Understanding Wood Finishing by Bob Flexner is a great book that explains a lot
http://www.amazon.com/gp/product/0875967345/102-3404282-8231334?v=glance&n=283155

But there are so many more that are worth reading...it's a very complex subject.
I found Flexner's book at the local library:-D

Dave:)
 

Travis Porter

Travis
Corporate Member
Re: Topcoat over Seal-a-cell...Update

Either way works for me. You can borrow it, or come out and try it, or I can come to you if you have an air compresosr. I am still a newbie, so we can learn together.
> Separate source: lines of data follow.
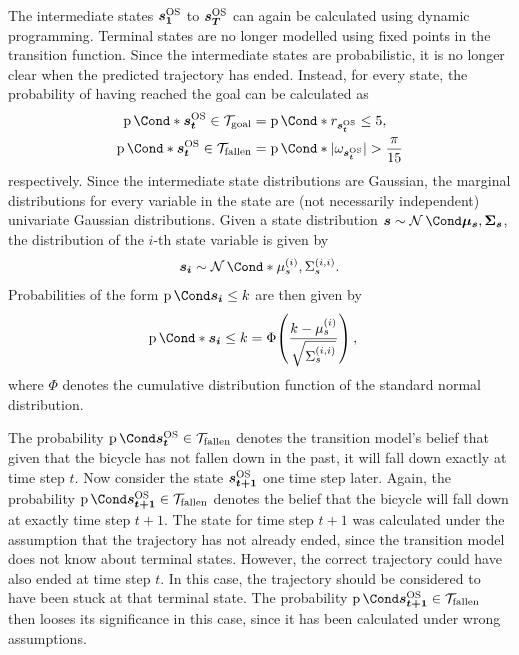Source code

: The intermediate states $\bm{s_1}^{\text{OS}}$ to $\bm{s_T}^{\text{OS}}$ can again be calculated using dynamic programming.
Terminal states are no longer modelled using fixed points in the transition function.
Since the intermediate states are probabilistic, it is no longer clear when the predicted trajectory has ended.
Instead, for every state, the probability of having reached the goal can be calculated as
\begin{align}
    \label{eq:terminal_probabilies}
    \begin{split}
        \Prob*{\os{\mat{s_t}} \in \Goal} &= \Prob*{r_{\os{\mat{s_t}}} \leq 5}, \\
        \Prob*{\os{\mat{s_t}} \in \Fallen} &= \Prob*{\abs{\omega_{\os{\mat{s_t}}}} > \frac{\pi}{15}}
    \end{split}
\end{align}
respectively.
Since the intermediate state distributions are Gaussian, the marginal distributions for every variable in the state are (not necessarily independent) univariate Gaussian distributions.
Given a state distribution $\rv{s} \sim \Gaussian{\mat{\mu_s}, \mat{\Sigma_s}}$, the distribution of the $i$-th state variable is given by
\begin{align}
    \rv{s_i} \sim \Gaussian*{\mu_{s}^{(i)}, \Sigma_{s}^{(i,i)}}.
\end{align}
Probabilities of the form $\Prob{\rv{s_i} \leq k}$ are then given by
\begin{align}
    \Prob*{\rv{s_i} \leq k} &= \Phi\!\left( \frac{k - \mu_s^{(i)}}{\sqrt{\Sigma_s^{(i,i)}}} \right),
\end{align}
where $\Phi$ denotes the cumulative distribution function of the standard normal distribution.

The probability $\Prob{\os{\mat{s_t}} \in \Fallen}$ denotes the transition model's belief that given that the bicycle has not fallen down in the past, it will fall down exactly at time step $t$.
Now consider the state $\bm{s_{t+1}}^{\text{OS}}$ one time step later.
Again, the probability $\Prob{\os{\mat{s_{t+1}}} \in \Fallen}$ denotes the belief that the bicycle will fall down at exactly time step $t+1$.
The state for time step $t+1$ was calculated under the assumption that the trajectory has not already ended, since the transition model does not know about terminal states.
However, the correct trajectory could have also ended at time step $t$.
In this case, the trajectory should be considered to have been stuck at that terminal state.
The probability $\Prob{\os{\mat{s_{t+1}}} \in \Fallen}$ then looses its significance in this case, since it has been calculated under wrong assumptions.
As for a book, I have heard good things about Bob Flexner's book, but I don't have it. I have Jeff Jewitt's FWW Finishing book. I would give it a 7 or 8 on a scale of 1 to 10.
 

dancam

Dan
Corporate Member
Hey Travis,

Saw your post on HVLP conversion sprayers and had some questions. What size compressor is needed and are the conversion guns very expensive. I'm like a lot of guys, don't like spraying laquer w/o a proper spray booth/room and I don't have room for a seprate spary/finish room.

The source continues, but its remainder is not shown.